*Prompt*: The lines from the one with "(Intercept) & 30.626" through the last line below are to be copied exactly; no other lines are to be returned.

*Dataset entries*:

● ● ● ● ●

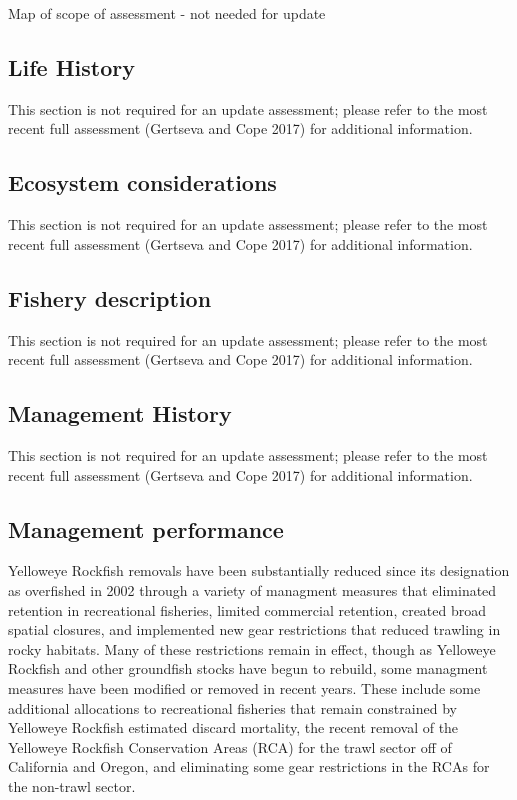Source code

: \documentclass[
]{scrartcl}
\begin{document}
Map of scope of assessment - not needed for update

\subsection{Life History}\label{life-history}

This section is not required for an update assessment; please refer to
the most recent full assessment (Gertseva and Cope 2017) for additional
information.

\subsection{Ecosystem considerations}\label{ecosystem-considerations-1}

This section is not required for an update assessment; please refer to
the most recent full assessment (Gertseva and Cope 2017) for additional
information.

\subsection{Fishery description}\label{fishery-description}

This section is not required for an update assessment; please refer to
the most recent full assessment (Gertseva and Cope 2017) for additional
information.

\subsection{Management History}\label{management-history}

This section is not required for an update assessment; please refer to
the most recent full assessment (Gertseva and Cope 2017) for additional
information.

\subsection{Management performance}\label{management-performance-1}

Yelloweye Rockfish removals have been substantially reduced since its
designation as overfished in 2002 through a variety of managment
measures that eliminated retention in recreational fisheries, limited
commercial retention, created broad spatial closures, and implemented
new gear restrictions that reduced trawling in rocky habitats. Many of
these restrictions remain in effect, though as Yelloweye Rockfish and
other groundfish stocks have begun to rebuild, some managment measures
have been modified or removed in recent years. These include some
additional allocations to recreational fisheries that remain constrained
by Yelloweye Rockfish estimated discard mortality, the recent removal of
the Yelloweye Rockfish Conservation Areas (RCA) for the trawl sector off
of California and Oregon, and eliminating some gear restrictions in the
RCAs for the non-trawl sector.
\end{document}

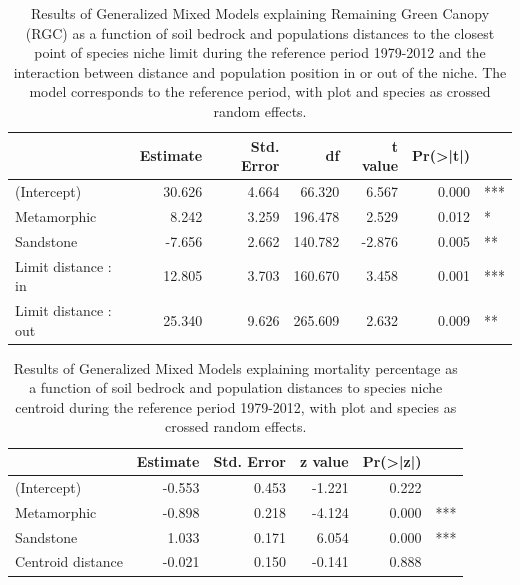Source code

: \documentclass[11pt,twoside]{reedthesis}
\begin{document}
\begin{table}[H]

\caption[Results of Generalized Mixed Models explaining Remaining Green Canopy (RGC) as a function of distances to species niche limit.]{\label{tab:unnamed-chunk-28}Results of Generalized Mixed Models explaining Remaining Green Canopy (RGC) as a function of soil bedrock and populations distances to the closest point of species niche limit during the reference period 1979-2012 and the interaction between distance and population position in or out of the niche. The model corresponds to the reference period, with plot and species as crossed random effects.}
\centering
\fontsize{8}{10}\selectfont
\begin{tabular}[t]{lrrrrrl}
\toprule
 & Estimate & Std. Error & df & t value & Pr(>|t|) & \\
\midrule
(Intercept) & 30.626 & 4.664 & 66.320 & 6.567 & 0.000 & ***\\
Metamorphic & 8.242 & 3.259 & 196.478 & 2.529 & 0.012 & *\\
Sandstone & -7.656 & 2.662 & 140.782 & -2.876 & 0.005 & **\\
Limit distance : in & 12.805 & 3.703 & 160.670 & 3.458 & 0.001 & ***\\
Limit distance : out & 25.340 & 9.626 & 265.609 & 2.632 & 0.009 & **\\
\bottomrule
\end{tabular}
\end{table}
\begin{table}[H]

\caption[Results of Generalized Mixed Models explaining mortality percentage as a function of distances to species niche centroid.]{\label{tab:unnamed-chunk-29}Results of Generalized Mixed Models explaining mortality percentage as a function of soil bedrock and population distances to species niche centroid during the reference period 1979-2012, with plot and species as crossed random effects.}
\centering
\fontsize{8}{10}\selectfont
\begin{tabular}[t]{lrrrrl}
\toprule
 & Estimate & Std. Error & z value & Pr(>|z|) & \\
\midrule
(Intercept) & -0.553 & 0.453 & -1.221 & 0.222 & \\
Metamorphic & -0.898 & 0.218 & -4.124 & 0.000 & ***\\
Sandstone & 1.033 & 0.171 & 6.054 & 0.000 & ***\\
Centroid distance & -0.021 & 0.150 & -0.141 & 0.888 & \\
\bottomrule
\end{tabular}
\end{table}
\end{document}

● ● ● ● ●

*Exercise output*:
(Intercept) & 30.626 & 4.664 & 66.320 & 6.567 & 0.000 & ***\\
Metamorphic & 8.242 & 3.259 & 196.478 & 2.529 & 0.012 & *\\
Sandstone & -7.656 & 2.662 & 140.782 & -2.876 & 0.005 & **\\
Limit distance : in & 12.805 & 3.703 & 160.670 & 3.458 & 0.001 & ***\\
Limit distance : out & 25.340 & 9.626 & 265.609 & 2.632 & 0.009 & **\\
\bottomrule
\end{tabular}
\end{table}
\begin{table}[H]

\caption[Results of Generalized Mixed Models explaining mortality percentage as a function of distances to species niche centroid.]{\label{tab:unnamed-chunk-29}Results of Generalized Mixed Models explaining mortality percentage as a function of soil bedrock and population distances to species niche centroid during the reference period 1979-2012, with plot and species as crossed random effects.}
\centering
\fontsize{8}{10}\selectfont
\begin{tabular}[t]{lrrrrl}
\toprule
 & Estimate & Std. Error & z value & Pr(>|z|) & \\
\midrule
(Intercept) & -0.553 & 0.453 & -1.221 & 0.222 & \\
Metamorphic & -0.898 & 0.218 & -4.124 & 0.000 & ***\\
Sandstone & 1.033 & 0.171 & 6.054 & 0.000 & ***\\
Centroid distance & -0.021 & 0.150 & -0.141 & 0.888 & \\
\bottomrule
\end{tabular}
\end{table}
\end{document}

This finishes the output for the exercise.